An Interesting Article About Clothing Fashion
Among Teen Girls Today

(It's Enough to make any concerned parent look for an Islamic school right away!)

 

Preteen Clothing Struggles: Countering the 'Britney Effect'

by Robert Needlman, M.D., F.A.A.P.
reviewed by Laura Jana, M.D., F.A.A.P.


    You're shopping for school clothes, and your 12-year-old daughter picks out a skimpy top emblazoned "Hottie" and hip-hugging pants that leave at least two inches of skin north and south of her navel exposed to the wind (not to mention the stares of passers-by). You protest, but she insists: If she doesn't have these clothes, she'll look awful, the other kids will tease her, she'll feel like a nerd. Here are a few responses to help get you out of this jam:


bulletLook up school policy. Lots of schools have dress codes that specify no bare bellies, shoulder straps that are at least an inch wide, closed-toe shoes with low heels, no sexually suggestive mottos on T-shirts, etc. Before you hit the malls with your daughter in tow, look in her student handbook or call the principal's office to see if her school has instituted such a policy, and then do what any self-respecting parent would do: Hide behind it. "Sorry, I'm not spending my money on that when you can't even wear it to school" often works wonders in these situations. (If your child's school does not have a dress code, talk to the principal about instituting one--although this strategy won't help in the short run.)

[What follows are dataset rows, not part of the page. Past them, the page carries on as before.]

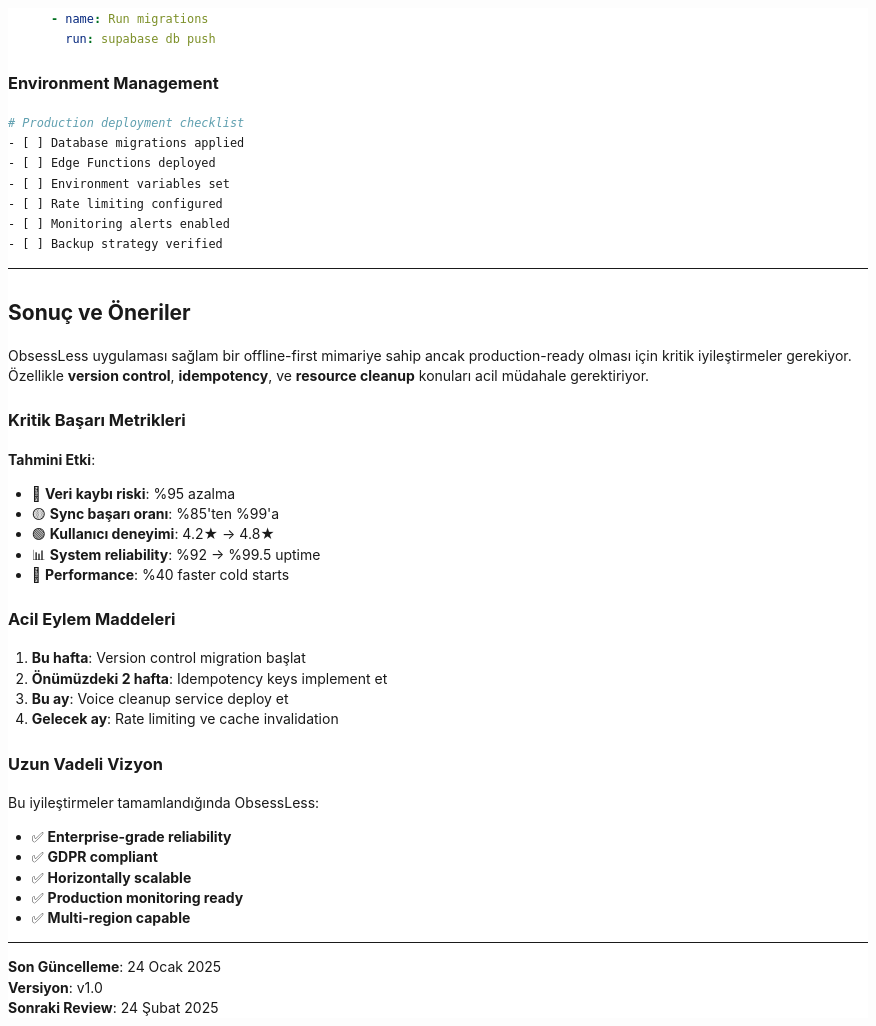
 ```yaml
      - name: Run migrations
        run: supabase db push
```

### Environment Management
```bash
# Production deployment checklist
- [ ] Database migrations applied
- [ ] Edge Functions deployed
- [ ] Environment variables set
- [ ] Rate limiting configured
- [ ] Monitoring alerts enabled
- [ ] Backup strategy verified
```

---

## Sonuç ve Öneriler

ObsessLess uygulaması sağlam bir offline-first mimariye sahip ancak production-ready olması için kritik iyileştirmeler gerekiyor. Özellikle **version control**, **idempotency**, ve **resource cleanup** konuları acil müdahale gerektiriyor.

### Kritik Başarı Metrikleri
**Tahmini Etki**:
- 🔴 **Veri kaybı riski**: %95 azalma
- 🟡 **Sync başarı oranı**: %85'ten %99'a  
- 🟢 **Kullanıcı deneyimi**: 4.2★ → 4.8★
- 📊 **System reliability**: %92 → %99.5 uptime
- 🚀 **Performance**: %40 faster cold starts

### Acil Eylem Maddeleri
1. **Bu hafta**: Version control migration başlat
2. **Önümüzdeki 2 hafta**: Idempotency keys implement et
3. **Bu ay**: Voice cleanup service deploy et
4. **Gelecek ay**: Rate limiting ve cache invalidation

### Uzun Vadeli Vizyon
Bu iyileştirmeler tamamlandığında ObsessLess:
- ✅ **Enterprise-grade reliability** 
- ✅ **GDPR compliant**
- ✅ **Horizontally scalable**
- ✅ **Production monitoring ready**
- ✅ **Multi-region capable**

---

**Son Güncelleme**: 24 Ocak 2025  
**Versiyon**: v1.0  
**Sonraki Review**: 24 Şubat 2025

bulletTalk about the message she'd be sending. Of course, the Britney look (along with the fashions sported by Destiny's Child, Janet Jackson, Christina Aguilera, and many other pop icons) is all about sex, but many preteens and younger teens may not see it that way. Point out that tight tops, low-slung pants, and bare bellies send a specific sexual message: "I am available" or "I want you to desire me sexually." When you put it that way, many children are horrified and realize that they really don't want to send that message at all. They want to be admired, they want to feel attractive, and they want to fit in, but they probably don't want to be treated as though they were "easy." You might point out that these sexual messages are obvious not only to a child's peers, but to adults as well--teachers, friends' parents, and adults she doesn't know. That's sure to make her think twice.

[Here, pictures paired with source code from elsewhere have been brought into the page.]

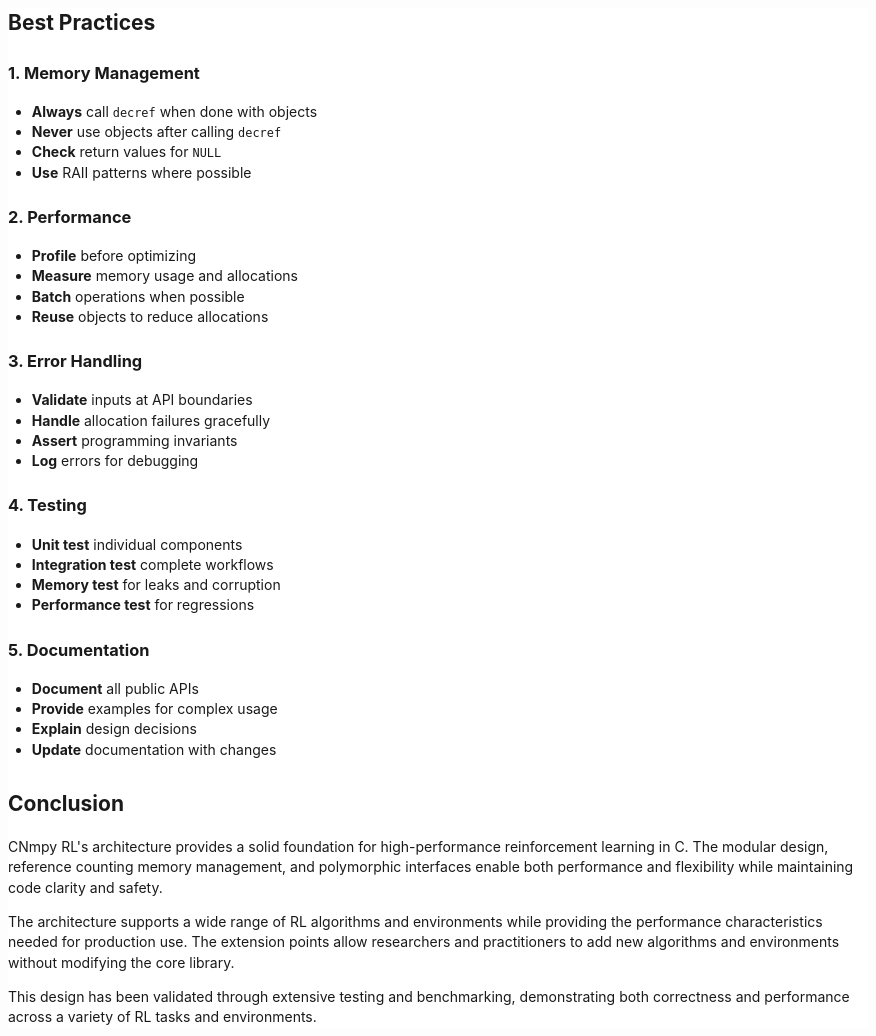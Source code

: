 ## Best Practices

### 1. Memory Management

- **Always** call `decref` when done with objects
- **Never** use objects after calling `decref`
- **Check** return values for `NULL`
- **Use** RAII patterns where possible

### 2. Performance

- **Profile** before optimizing
- **Measure** memory usage and allocations
- **Batch** operations when possible
- **Reuse** objects to reduce allocations

### 3. Error Handling

- **Validate** inputs at API boundaries
- **Handle** allocation failures gracefully
- **Assert** programming invariants
- **Log** errors for debugging

### 4. Testing

- **Unit test** individual components
- **Integration test** complete workflows
- **Memory test** for leaks and corruption
- **Performance test** for regressions

### 5. Documentation

- **Document** all public APIs
- **Provide** examples for complex usage
- **Explain** design decisions
- **Update** documentation with changes

## Conclusion

CNmpy RL's architecture provides a solid foundation for high-performance reinforcement learning in C. The modular design, reference counting memory management, and polymorphic interfaces enable both performance and flexibility while maintaining code clarity and safety.

The architecture supports a wide range of RL algorithms and environments while providing the performance characteristics needed for production use. The extension points allow researchers and practitioners to add new algorithms and environments without modifying the core library.

This design has been validated through extensive testing and benchmarking, demonstrating both correctness and performance across a variety of RL tasks and environments.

bulletTry reason. If your daughter is one to listen to reason, point out that Britney is 20 years old, not 12, and that she wears her outfits on stage, not to school. In fact, what she wears is a costume, specifically designed to create a theatrical effect. Her look only works with the right choreography and camera angles.

bulletPull rank. There's nothing wrong with just saying "no." You're the parent, you have the responsibility to set limits. When saying "no," it's best to acknowledge the feelings that you are trampling on: "I know you really want to buy that top, I know you feel that all of the other kids are wearing tops like that, but I'm not going to buy it for you. I'm sorry, but I just think it's inappropriate." Once you take this firm stance, it's important to stick to your guns. If your daughter conjures up a lot of highly original and inventive arguments to try to change your mind, you don't have to answer her with similarly brilliant counterarguments. Simply keep repeating your "no," trying very hard to keep your cool. Even the most persistent of debaters eventually quits.

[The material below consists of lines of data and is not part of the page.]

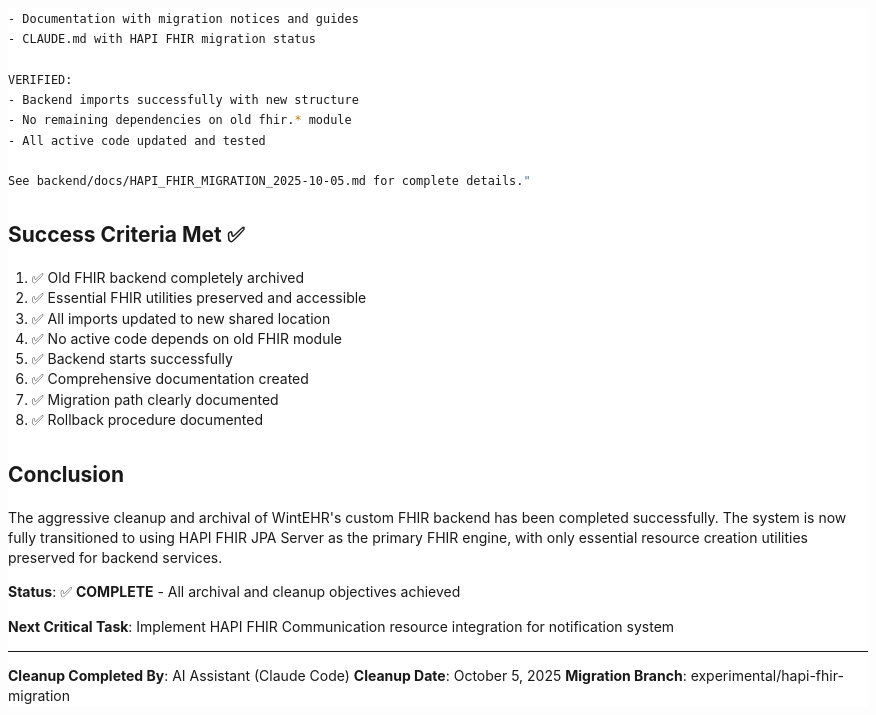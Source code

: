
 ```bash
- Documentation with migration notices and guides
- CLAUDE.md with HAPI FHIR migration status

VERIFIED:
- Backend imports successfully with new structure
- No remaining dependencies on old fhir.* module
- All active code updated and tested

See backend/docs/HAPI_FHIR_MIGRATION_2025-10-05.md for complete details."
```

## Success Criteria Met ✅

1. ✅ Old FHIR backend completely archived
2. ✅ Essential FHIR utilities preserved and accessible
3. ✅ All imports updated to new shared location
4. ✅ No active code depends on old FHIR module
5. ✅ Backend starts successfully
6. ✅ Comprehensive documentation created
7. ✅ Migration path clearly documented
8. ✅ Rollback procedure documented

## Conclusion

The aggressive cleanup and archival of WintEHR's custom FHIR backend has been completed successfully. The system is now fully transitioned to using HAPI FHIR JPA Server as the primary FHIR engine, with only essential resource creation utilities preserved for backend services.

**Status**: ✅ **COMPLETE** - All archival and cleanup objectives achieved

**Next Critical Task**: Implement HAPI FHIR Communication resource integration for notification system

---

**Cleanup Completed By**: AI Assistant (Claude Code)
**Cleanup Date**: October 5, 2025
**Migration Branch**: experimental/hapi-fhir-migration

bulletMake compromises where you can. There's almost always a compromise--jeans that are cool and fashionable but don't rise quite so low, tops that are cut just a bit more generously and read "Angel" or "All Star" instead of "Open for Business" or "Ready When You Are." Maybe you can give her more freedom about the way she wears her hair--allowing highlights or a trendy cut, for instance--or allow her to buy those awful, clunky skateboard-style shoes she's been coveting. Compromising where you can makes it easier for you to put your foot down when you need to.
 

Some approaches worth avoiding:

  1. The body trap. You may not want to point out that your daughter shouldn't dress like Britney because her body is too round, too thin, too flat, too soft, or just not nice enough. Preteens and teens--both male and female--are intensely body conscious and prone to self-criticism. A seemingly innocent, mildly critical comment can be crushing and result in lasting hurt and anger (not to mention unhealthy dieting and eating problems).

  2. The money trap. You may be tempted to argue that it's your money, so you're going to decide what it can and cannot buy. This may work once or twice, but sooner or later your daughter is likely to have money of her own, from birthday gifts or babysitting or another job. When that happens, she's sure to remember the principle that whoever has the money calls the shots. A better position to take is the one outlined above: Parents have to say "no" sometimes--it's their job.

  3. Name-calling. Although you might be tempted to tell her that girls who dress this way are "sluts" or use some other derogatory label, your daughter is likely to become defensive or think that you "just don't get it." Avoid derogatory labels, and try not to lose your cool--or your sense of humor.